START Supplied data
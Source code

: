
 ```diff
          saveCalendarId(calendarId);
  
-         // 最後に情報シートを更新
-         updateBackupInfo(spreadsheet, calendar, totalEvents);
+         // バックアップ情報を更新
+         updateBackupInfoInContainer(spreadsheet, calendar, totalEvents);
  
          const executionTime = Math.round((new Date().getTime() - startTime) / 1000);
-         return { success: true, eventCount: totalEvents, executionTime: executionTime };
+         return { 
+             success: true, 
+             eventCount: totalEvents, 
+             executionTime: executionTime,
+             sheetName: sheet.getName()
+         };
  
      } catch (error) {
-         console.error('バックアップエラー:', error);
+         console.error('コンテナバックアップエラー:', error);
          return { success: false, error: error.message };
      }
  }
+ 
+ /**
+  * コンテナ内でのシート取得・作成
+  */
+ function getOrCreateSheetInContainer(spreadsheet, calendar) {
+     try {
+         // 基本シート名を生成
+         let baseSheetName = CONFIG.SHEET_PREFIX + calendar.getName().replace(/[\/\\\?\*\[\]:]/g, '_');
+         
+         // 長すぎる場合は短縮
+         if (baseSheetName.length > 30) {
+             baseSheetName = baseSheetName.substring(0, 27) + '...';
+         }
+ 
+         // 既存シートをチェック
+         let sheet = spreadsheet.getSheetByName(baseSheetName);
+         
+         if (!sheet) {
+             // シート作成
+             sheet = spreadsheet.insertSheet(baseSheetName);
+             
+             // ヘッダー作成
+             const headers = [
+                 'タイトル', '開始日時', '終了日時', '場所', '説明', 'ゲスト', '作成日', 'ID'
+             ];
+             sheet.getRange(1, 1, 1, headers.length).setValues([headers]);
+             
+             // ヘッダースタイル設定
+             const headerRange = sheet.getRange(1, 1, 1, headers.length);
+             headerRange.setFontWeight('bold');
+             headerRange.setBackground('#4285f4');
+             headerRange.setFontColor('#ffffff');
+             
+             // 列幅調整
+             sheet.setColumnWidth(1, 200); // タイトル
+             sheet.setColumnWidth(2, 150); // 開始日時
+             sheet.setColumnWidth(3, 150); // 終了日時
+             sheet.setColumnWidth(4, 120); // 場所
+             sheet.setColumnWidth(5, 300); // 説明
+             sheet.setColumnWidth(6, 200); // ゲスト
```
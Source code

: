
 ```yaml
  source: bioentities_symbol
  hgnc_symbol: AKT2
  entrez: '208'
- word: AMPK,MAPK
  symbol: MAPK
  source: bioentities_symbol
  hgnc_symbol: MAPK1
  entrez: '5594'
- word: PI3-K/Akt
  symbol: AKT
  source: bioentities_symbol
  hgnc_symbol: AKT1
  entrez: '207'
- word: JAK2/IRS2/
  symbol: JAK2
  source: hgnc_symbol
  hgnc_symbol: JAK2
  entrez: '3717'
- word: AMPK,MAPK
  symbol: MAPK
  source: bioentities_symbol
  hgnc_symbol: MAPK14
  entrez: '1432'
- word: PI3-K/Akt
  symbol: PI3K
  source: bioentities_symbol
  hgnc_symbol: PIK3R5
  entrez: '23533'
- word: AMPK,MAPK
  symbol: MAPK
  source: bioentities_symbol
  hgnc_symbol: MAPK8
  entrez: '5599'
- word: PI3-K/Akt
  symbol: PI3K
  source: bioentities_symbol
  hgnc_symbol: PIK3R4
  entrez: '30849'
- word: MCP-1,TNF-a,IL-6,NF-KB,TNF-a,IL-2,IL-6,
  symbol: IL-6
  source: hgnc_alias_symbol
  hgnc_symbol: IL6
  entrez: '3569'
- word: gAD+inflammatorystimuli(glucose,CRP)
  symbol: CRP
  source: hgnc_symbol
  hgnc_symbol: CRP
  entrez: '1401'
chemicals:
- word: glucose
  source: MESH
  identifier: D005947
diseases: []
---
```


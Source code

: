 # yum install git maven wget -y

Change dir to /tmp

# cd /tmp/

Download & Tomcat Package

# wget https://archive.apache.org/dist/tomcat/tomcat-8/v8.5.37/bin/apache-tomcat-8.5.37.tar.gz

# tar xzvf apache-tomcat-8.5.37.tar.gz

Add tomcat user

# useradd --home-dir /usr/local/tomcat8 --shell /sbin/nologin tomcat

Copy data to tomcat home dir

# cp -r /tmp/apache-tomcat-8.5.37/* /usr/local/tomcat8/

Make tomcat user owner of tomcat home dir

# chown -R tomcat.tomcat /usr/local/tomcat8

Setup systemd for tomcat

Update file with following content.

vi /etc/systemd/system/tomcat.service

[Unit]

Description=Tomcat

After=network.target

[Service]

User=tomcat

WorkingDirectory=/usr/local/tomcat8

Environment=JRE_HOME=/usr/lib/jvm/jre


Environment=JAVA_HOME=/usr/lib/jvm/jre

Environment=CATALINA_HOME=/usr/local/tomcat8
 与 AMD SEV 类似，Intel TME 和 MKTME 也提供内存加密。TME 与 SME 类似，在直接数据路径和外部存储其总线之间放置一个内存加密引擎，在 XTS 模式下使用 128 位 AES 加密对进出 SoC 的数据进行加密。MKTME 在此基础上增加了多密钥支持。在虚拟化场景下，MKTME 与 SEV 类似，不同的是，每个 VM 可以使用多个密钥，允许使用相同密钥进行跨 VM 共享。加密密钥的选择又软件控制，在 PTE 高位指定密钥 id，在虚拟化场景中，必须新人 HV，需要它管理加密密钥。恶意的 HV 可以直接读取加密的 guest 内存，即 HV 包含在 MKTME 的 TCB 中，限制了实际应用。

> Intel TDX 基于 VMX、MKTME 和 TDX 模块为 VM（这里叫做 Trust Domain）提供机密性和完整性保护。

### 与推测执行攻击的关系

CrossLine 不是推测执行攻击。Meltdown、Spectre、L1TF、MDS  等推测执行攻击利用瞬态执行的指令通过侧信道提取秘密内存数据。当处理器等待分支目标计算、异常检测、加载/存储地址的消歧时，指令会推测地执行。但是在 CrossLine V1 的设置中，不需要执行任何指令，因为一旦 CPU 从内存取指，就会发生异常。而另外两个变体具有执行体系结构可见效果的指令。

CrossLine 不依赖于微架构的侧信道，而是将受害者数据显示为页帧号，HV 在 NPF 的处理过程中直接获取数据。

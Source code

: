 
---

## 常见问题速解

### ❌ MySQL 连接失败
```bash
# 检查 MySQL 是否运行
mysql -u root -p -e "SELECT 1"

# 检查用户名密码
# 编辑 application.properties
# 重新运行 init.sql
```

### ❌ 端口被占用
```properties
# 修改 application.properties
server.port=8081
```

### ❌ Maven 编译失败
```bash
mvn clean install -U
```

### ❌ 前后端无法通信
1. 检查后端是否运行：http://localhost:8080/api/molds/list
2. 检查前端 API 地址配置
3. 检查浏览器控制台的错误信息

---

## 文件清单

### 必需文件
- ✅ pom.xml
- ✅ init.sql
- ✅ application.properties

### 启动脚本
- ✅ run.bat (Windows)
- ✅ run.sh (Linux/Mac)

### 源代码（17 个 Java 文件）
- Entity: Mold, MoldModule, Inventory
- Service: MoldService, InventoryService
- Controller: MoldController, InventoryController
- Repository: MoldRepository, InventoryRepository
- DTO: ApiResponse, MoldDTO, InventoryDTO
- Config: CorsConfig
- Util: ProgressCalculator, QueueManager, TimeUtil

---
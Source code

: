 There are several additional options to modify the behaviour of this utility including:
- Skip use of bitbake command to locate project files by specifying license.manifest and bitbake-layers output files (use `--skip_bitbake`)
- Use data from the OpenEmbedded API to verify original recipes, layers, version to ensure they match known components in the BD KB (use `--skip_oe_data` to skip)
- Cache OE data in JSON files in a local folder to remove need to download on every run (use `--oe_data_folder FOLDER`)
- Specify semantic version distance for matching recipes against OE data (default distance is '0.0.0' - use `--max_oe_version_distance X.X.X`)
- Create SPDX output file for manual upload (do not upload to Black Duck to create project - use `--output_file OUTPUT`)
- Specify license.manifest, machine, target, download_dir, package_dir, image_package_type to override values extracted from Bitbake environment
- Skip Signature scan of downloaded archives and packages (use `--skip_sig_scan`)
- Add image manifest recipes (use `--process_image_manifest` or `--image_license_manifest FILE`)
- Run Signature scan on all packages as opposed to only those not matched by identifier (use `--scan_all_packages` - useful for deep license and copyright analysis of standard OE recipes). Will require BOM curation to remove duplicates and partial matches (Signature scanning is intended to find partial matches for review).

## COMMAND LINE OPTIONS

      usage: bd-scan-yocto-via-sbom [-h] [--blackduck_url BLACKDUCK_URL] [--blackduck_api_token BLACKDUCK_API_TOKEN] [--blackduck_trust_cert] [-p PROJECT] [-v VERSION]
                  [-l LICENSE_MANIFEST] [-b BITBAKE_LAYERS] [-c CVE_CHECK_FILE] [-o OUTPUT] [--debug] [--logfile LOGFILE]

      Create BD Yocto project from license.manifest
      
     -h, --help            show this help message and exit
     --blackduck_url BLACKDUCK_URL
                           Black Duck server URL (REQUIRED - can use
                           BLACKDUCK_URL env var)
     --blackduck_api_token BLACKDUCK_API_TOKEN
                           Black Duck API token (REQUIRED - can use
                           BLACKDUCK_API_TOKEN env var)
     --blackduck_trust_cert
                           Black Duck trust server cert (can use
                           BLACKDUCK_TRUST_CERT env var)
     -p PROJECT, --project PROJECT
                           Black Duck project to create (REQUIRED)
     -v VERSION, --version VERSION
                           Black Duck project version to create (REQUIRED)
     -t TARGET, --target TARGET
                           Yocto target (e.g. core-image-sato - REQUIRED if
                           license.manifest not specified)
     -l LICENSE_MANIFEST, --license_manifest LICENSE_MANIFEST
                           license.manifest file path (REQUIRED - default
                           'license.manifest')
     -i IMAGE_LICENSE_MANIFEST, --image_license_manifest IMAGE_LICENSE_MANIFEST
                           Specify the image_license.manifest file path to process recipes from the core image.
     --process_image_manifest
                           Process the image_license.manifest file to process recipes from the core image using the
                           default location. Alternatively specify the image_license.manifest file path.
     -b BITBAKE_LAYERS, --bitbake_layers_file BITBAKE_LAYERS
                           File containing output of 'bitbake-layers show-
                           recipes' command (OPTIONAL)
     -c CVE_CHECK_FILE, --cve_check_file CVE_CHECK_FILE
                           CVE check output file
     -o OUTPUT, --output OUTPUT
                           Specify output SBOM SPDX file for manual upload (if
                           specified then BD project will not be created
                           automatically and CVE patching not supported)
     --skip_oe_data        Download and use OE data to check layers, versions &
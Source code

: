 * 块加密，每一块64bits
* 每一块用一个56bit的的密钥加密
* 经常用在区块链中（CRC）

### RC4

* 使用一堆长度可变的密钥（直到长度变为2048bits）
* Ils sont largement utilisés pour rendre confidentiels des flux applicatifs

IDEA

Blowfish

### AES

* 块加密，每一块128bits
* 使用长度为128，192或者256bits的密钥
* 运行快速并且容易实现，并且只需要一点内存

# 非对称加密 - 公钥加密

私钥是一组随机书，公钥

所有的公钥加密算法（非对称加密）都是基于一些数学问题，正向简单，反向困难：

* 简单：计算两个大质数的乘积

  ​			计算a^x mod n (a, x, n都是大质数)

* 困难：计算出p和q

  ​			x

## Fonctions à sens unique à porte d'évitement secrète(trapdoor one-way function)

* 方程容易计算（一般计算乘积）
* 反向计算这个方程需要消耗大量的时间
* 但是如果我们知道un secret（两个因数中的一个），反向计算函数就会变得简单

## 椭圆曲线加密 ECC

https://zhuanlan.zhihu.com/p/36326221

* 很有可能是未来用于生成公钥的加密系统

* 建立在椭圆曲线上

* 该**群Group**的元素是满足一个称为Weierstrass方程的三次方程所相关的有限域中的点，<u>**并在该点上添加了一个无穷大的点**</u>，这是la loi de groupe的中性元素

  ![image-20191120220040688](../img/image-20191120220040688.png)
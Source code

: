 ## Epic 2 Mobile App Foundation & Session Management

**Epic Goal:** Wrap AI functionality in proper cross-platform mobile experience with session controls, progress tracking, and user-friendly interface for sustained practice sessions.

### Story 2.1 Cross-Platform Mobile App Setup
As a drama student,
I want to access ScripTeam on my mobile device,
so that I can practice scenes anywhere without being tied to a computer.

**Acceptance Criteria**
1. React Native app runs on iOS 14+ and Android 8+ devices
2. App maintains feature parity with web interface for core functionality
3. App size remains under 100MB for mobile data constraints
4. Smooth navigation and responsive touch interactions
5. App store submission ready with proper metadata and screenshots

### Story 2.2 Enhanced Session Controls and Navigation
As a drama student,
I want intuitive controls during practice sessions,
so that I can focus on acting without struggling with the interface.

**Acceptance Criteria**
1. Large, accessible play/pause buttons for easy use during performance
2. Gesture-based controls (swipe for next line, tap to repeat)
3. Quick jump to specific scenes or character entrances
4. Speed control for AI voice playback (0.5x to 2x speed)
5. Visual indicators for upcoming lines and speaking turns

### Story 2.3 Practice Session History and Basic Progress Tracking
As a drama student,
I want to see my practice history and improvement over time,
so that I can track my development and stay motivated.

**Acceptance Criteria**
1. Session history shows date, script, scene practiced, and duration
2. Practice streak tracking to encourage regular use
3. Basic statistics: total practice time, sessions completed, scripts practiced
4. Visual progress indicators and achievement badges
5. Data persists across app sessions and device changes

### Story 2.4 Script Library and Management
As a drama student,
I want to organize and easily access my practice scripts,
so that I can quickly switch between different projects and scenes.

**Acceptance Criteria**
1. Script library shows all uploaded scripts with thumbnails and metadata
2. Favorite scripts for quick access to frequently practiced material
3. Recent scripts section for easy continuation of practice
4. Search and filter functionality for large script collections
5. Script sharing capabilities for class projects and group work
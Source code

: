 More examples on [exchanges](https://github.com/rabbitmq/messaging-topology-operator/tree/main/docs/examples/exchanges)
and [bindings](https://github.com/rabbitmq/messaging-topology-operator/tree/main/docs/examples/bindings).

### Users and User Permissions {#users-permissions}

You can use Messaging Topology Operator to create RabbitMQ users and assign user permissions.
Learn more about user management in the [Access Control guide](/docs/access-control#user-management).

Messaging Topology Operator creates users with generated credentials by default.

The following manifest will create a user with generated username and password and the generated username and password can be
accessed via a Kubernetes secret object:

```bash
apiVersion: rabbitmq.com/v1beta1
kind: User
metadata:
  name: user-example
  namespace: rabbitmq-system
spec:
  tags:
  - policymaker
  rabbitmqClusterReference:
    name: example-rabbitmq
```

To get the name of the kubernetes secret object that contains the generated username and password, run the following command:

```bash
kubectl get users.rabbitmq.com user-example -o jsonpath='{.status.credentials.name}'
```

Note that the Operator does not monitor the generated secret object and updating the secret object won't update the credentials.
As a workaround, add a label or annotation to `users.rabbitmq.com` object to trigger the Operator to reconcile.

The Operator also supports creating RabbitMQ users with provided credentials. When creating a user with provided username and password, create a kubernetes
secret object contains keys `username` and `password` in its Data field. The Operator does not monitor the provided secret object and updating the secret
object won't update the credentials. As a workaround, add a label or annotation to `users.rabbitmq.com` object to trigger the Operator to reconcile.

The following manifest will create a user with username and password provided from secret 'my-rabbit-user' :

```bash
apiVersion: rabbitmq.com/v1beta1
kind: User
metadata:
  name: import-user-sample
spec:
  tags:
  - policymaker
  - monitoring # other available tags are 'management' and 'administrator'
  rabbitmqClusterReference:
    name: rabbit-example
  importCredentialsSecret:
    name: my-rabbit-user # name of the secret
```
END Supplied data
**Brief:** Those lines above that contain the string "entrez" should be returned.

**Result:**
  entrez: '208'
  entrez: '5594'
  entrez: '207'
  entrez: '3717'
  entrez: '1432'
  entrez: '23533'
  entrez: '5599'
  entrez: '30849'
  entrez: '3569'
  entrez: '1401'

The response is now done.